México llegó a la discusión empresarial del Consejo de las Américas con una paradoja difícil de maquillar: es el socio latinoamericano más integrado a Estados Unidos, pero su economía volvió a mostrar señales de freno. El PIB oportuno cayó 0,8% en el primer trimestre de 2026 y la revisión del T-MEC ya dejó de ser un trámite comercial para convertirse en una prueba de confianza. La cercanía geográfica con Washington no está alcanzando, por sí sola, para garantizar inversión. En ese punto aparece la pregunta que cruza a toda la región: qué ofrece cada país para quedarse con el capital que busca cadenas más seguras.
El debate mexicano no ocurre en el vacío. Estados Unidos quiere reducir dependencia de insumos externos, reforzar reglas de origen y blindar sus cadenas norteamericanas, mientras las empresas reclaman previsibilidad antes de comprometer nuevas plantas. Para Argentina, el caso funciona como advertencia y oportunidad: estar alineado con Washington puede abrir puertas, pero no sustituye estabilidad macroeconómica, infraestructura y reglas duraderas. El Gobierno de Javier Milei intenta vender esa combinación como ventaja, aunque todavía carga con una nominalidad que encarece decisiones de largo plazo.

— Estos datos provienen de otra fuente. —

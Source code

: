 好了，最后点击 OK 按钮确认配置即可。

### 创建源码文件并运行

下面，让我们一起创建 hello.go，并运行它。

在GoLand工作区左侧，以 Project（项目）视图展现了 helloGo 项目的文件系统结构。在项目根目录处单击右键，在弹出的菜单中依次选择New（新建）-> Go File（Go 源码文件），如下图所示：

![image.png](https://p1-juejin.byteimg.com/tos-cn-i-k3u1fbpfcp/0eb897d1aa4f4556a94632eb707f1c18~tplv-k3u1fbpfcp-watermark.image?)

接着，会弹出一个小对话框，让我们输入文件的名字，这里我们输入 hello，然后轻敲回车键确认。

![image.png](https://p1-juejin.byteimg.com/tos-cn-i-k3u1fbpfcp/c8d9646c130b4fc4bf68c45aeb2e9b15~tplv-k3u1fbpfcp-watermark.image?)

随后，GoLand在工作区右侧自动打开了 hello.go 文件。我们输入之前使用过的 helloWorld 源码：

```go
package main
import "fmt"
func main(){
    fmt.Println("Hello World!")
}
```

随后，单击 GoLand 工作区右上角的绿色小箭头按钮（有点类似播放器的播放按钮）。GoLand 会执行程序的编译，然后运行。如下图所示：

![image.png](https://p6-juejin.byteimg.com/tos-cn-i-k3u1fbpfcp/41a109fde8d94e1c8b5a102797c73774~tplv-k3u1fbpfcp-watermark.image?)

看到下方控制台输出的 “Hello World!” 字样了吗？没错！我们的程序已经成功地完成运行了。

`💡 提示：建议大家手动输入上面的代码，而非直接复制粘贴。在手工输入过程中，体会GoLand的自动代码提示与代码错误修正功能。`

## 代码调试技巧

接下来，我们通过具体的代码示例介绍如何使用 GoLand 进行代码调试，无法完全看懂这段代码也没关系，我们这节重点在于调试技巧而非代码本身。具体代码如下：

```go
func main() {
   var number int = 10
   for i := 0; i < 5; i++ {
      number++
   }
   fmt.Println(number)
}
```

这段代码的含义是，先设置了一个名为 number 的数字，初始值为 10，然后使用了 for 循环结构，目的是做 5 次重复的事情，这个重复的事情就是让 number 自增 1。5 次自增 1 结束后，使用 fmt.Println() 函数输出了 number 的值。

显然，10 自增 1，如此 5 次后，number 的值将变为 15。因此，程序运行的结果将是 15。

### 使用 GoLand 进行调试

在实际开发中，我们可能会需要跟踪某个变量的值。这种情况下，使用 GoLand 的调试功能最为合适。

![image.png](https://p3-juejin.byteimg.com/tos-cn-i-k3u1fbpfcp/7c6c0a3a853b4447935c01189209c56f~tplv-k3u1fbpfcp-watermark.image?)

Brasil muestra el otro modelo regional. Lula no espera que el mercado reordene solo la inversión y puso sobre la mesa R$ 15.000 millones de crédito para sectores estratégicos, incluidos automotriz, química, electrónica, aeronáutica, minerales críticos y tierras raras. La decisión expone una estrategia conocida: el Estado selecciona actividades, abarata financiamiento y busca sostener capacidad industrial frente a tensiones externas. El problema es que esa política tiene un costo fiscal medible, en una economía donde los intereses de la deuda siguen ocupando un lugar central del presupuesto.
El espejo con México sirve porque ninguno de los dos caminos aparece libre de riesgos. México tiene tratado, frontera e integración productiva, pero llega frenado a la mesa donde se discutirán reglas que pueden definir años de comercio regional. Brasil tiene escala, industria y recursos críticos, pero responde con crédito público en un contexto de presión financiera. Argentina queda en una tercera posición: no tiene el entramado industrial mexicano ni el músculo fiscal brasileño, pero intenta compensarlo con apertura, litio, energía y una promesa de disciplina fiscal.

La oportunidad argentina depende de convertir ese relato en contratos. El RIGI, los proyectos de energía, la minería y la cooperación con Estados Unidos en minerales críticos pueden insertarse en la reorganización industrial que empuja Washington. Pero el punto sensible no es solo atraer anuncios, sino sostenerlos cuando aparezcan costos logísticos, litigios regulatorios o presión política. La competencia regional ya no se juega solo por salarios bajos, sino por riesgo país, impuestos, financiamiento y acceso a mercados.

Por eso la foto mexicana importa más de lo que parece. Si el país más conectado con Estados Unidos puede frenarse en la antesala de revisar su gran tratado comercial, Argentina no debería leer el alineamiento político como garantía automática. La ventaja posible está en vender reglas creíbles sin trasladar el costo al contribuyente mediante subsidios permanentes. El cierre económico es incómodo pero claro: Milei puede mirar a Trump, pero la inversión mirará antes inflación, deuda, infraestructura y estabilidad contractual.